### [Work task]
Below are some entries. Copy each line that holds the string "statement".

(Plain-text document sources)

---------------

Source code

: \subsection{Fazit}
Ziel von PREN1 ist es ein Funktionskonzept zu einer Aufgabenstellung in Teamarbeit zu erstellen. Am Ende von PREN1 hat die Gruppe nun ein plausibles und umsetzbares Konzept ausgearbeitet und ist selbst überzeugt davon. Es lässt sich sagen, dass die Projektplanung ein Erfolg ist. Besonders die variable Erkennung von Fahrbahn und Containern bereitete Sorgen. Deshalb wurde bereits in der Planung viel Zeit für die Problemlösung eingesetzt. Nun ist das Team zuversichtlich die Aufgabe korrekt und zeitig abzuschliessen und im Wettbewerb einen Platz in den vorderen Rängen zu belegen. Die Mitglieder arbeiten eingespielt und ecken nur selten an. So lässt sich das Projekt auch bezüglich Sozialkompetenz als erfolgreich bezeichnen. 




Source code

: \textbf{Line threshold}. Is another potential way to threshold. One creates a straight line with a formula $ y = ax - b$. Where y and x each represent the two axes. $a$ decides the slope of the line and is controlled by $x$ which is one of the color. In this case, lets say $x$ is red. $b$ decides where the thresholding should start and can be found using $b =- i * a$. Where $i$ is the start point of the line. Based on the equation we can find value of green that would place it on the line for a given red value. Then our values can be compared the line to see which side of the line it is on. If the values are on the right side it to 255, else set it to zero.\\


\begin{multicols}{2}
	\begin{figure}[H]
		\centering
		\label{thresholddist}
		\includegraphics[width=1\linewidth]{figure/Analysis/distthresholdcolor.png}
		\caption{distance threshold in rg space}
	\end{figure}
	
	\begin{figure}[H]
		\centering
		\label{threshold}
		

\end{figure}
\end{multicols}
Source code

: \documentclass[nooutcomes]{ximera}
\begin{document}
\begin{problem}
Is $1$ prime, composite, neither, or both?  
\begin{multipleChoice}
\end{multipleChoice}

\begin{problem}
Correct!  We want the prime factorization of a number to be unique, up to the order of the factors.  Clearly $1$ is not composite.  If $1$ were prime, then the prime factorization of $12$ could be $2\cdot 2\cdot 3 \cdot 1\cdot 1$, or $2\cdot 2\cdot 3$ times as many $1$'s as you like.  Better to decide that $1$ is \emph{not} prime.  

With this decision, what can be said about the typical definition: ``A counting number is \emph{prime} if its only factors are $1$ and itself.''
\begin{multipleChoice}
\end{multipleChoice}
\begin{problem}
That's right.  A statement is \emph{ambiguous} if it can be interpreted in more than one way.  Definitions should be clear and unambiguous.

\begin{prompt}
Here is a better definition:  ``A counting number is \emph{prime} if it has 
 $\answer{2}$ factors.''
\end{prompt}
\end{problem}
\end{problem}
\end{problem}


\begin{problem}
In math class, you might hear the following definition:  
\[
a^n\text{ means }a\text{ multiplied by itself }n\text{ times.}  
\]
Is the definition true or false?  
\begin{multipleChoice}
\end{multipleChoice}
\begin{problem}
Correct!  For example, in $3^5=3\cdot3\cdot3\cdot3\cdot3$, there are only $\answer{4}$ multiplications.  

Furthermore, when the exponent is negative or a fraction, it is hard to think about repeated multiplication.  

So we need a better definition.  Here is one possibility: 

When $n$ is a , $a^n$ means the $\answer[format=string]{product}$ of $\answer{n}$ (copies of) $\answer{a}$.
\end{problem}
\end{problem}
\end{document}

---------------

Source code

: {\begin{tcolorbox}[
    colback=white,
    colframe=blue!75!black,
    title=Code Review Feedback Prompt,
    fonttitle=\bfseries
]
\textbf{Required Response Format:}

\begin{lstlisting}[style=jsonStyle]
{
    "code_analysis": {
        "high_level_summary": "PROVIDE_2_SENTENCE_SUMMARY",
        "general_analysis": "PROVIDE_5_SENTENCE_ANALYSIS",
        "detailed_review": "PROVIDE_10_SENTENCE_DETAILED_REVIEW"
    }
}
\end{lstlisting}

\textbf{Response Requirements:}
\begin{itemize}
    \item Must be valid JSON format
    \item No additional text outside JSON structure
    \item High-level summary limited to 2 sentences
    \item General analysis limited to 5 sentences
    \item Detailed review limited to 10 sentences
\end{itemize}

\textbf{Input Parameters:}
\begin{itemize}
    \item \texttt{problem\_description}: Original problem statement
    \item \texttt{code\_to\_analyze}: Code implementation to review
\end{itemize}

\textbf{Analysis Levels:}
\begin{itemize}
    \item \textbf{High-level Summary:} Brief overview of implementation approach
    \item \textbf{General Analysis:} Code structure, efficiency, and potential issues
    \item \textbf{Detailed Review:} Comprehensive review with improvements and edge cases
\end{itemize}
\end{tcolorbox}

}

---------------

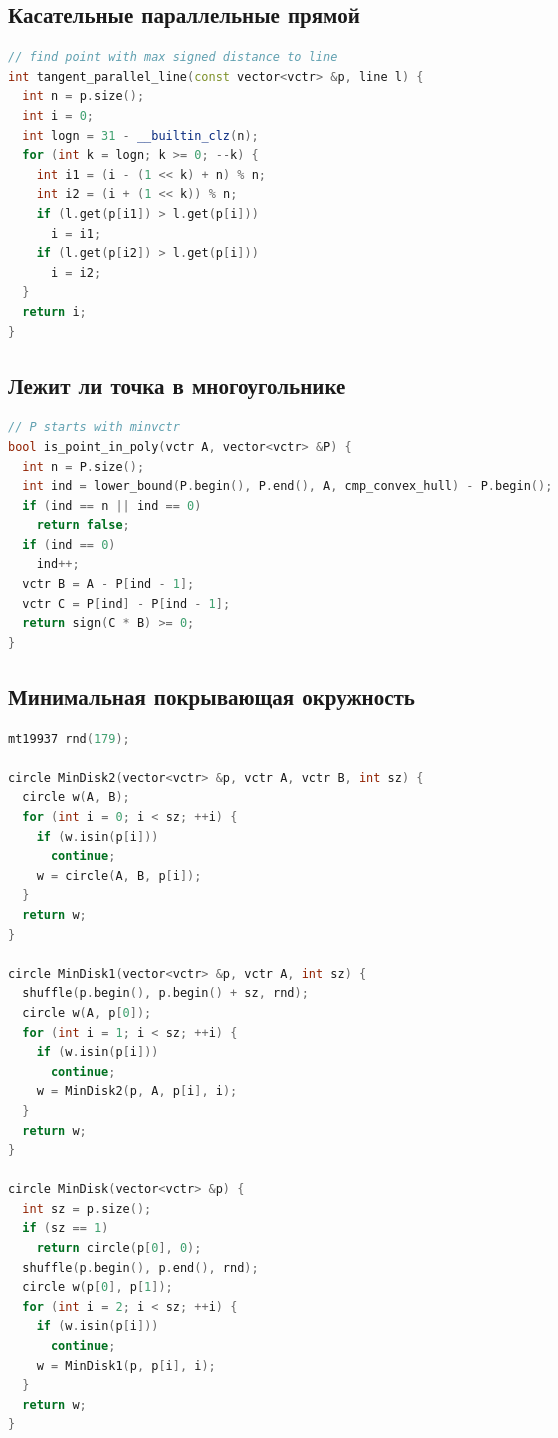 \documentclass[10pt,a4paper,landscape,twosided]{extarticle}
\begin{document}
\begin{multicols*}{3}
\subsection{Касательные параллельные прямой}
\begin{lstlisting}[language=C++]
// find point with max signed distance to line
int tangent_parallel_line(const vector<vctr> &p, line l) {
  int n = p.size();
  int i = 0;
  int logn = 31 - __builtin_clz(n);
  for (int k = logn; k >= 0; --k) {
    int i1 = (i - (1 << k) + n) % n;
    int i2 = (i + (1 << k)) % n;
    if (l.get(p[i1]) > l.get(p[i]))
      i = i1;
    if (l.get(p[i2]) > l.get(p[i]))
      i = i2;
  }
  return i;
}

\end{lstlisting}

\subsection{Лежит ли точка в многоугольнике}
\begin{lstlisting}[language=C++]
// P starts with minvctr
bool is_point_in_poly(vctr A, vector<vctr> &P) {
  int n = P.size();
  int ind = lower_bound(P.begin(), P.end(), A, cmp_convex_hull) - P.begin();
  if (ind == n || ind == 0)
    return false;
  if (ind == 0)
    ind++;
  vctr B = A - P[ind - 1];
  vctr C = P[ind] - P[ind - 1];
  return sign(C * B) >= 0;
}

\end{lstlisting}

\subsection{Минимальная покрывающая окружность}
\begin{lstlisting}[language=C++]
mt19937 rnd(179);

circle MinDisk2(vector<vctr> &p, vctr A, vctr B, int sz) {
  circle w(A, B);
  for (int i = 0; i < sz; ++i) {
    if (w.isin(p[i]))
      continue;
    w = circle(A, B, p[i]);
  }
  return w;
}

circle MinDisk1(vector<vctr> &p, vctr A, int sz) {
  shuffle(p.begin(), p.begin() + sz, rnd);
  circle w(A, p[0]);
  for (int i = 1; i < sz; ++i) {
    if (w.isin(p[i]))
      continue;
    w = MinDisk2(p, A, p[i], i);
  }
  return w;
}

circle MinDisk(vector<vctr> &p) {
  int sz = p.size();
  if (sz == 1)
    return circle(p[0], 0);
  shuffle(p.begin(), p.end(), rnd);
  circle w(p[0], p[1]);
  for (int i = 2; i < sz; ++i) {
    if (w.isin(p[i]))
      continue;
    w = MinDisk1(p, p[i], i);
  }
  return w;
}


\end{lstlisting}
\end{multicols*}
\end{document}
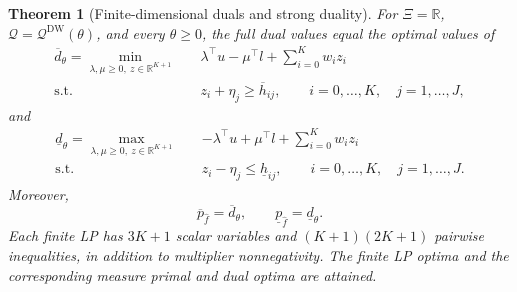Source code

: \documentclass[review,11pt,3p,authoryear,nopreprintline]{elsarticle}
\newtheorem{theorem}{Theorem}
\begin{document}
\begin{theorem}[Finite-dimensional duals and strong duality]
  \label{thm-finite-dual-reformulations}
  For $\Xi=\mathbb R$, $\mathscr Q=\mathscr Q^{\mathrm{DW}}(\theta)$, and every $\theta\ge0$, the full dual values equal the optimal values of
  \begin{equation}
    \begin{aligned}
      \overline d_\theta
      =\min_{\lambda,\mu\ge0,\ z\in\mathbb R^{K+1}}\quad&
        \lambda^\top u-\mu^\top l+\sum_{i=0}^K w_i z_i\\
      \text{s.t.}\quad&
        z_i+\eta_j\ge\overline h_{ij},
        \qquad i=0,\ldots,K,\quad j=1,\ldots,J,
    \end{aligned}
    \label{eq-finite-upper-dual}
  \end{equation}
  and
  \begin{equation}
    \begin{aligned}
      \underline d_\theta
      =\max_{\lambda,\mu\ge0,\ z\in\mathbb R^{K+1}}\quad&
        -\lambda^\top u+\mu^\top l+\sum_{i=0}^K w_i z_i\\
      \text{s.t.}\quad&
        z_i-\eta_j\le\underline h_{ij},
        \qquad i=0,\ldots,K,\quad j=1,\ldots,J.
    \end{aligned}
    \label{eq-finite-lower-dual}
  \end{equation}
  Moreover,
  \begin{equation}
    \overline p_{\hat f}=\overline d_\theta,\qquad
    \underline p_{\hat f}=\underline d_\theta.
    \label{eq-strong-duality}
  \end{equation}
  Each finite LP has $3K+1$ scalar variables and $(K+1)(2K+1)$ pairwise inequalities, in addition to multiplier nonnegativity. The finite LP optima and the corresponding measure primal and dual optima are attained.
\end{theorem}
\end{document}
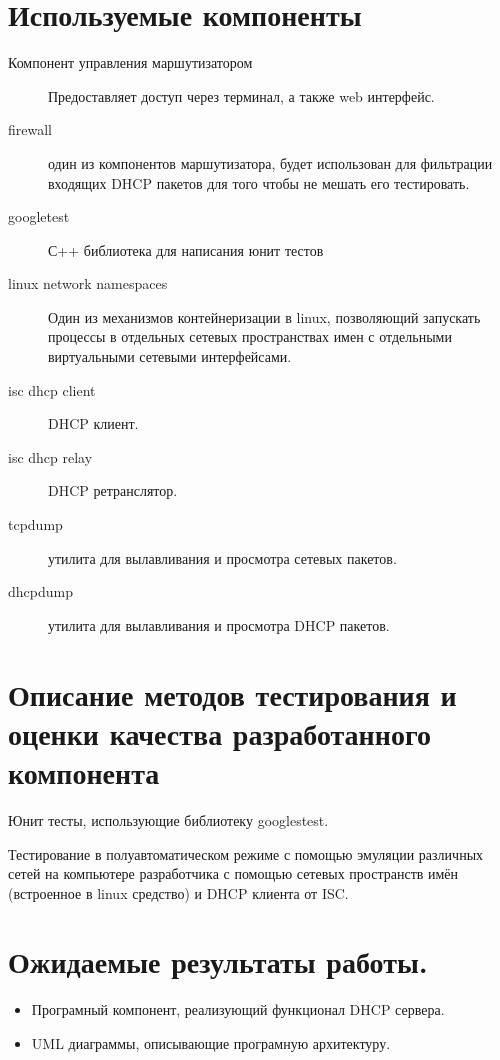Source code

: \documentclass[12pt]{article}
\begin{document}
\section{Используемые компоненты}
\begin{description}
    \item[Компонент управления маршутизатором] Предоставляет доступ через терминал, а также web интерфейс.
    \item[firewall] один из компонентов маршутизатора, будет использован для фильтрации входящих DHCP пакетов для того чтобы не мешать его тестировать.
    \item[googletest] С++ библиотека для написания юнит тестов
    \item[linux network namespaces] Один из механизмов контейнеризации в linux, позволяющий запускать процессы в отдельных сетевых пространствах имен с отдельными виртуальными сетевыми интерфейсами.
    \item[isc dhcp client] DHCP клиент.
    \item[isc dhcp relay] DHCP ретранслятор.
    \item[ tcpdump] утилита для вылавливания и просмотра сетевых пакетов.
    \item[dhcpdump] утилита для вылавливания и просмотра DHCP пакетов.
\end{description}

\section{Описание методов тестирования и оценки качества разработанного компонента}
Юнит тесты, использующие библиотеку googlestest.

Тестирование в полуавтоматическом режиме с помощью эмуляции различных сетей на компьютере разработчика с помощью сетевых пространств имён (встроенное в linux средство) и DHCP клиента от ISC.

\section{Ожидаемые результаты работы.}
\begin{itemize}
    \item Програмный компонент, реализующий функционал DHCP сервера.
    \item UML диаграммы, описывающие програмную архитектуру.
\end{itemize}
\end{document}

---------------

### [Written answer]
That's right.  A statement is \emph{ambiguous} if it can be interpreted in more than one way.  Definitions should be clear and unambiguous.
    \item \texttt{problem\_description}: Original problem statement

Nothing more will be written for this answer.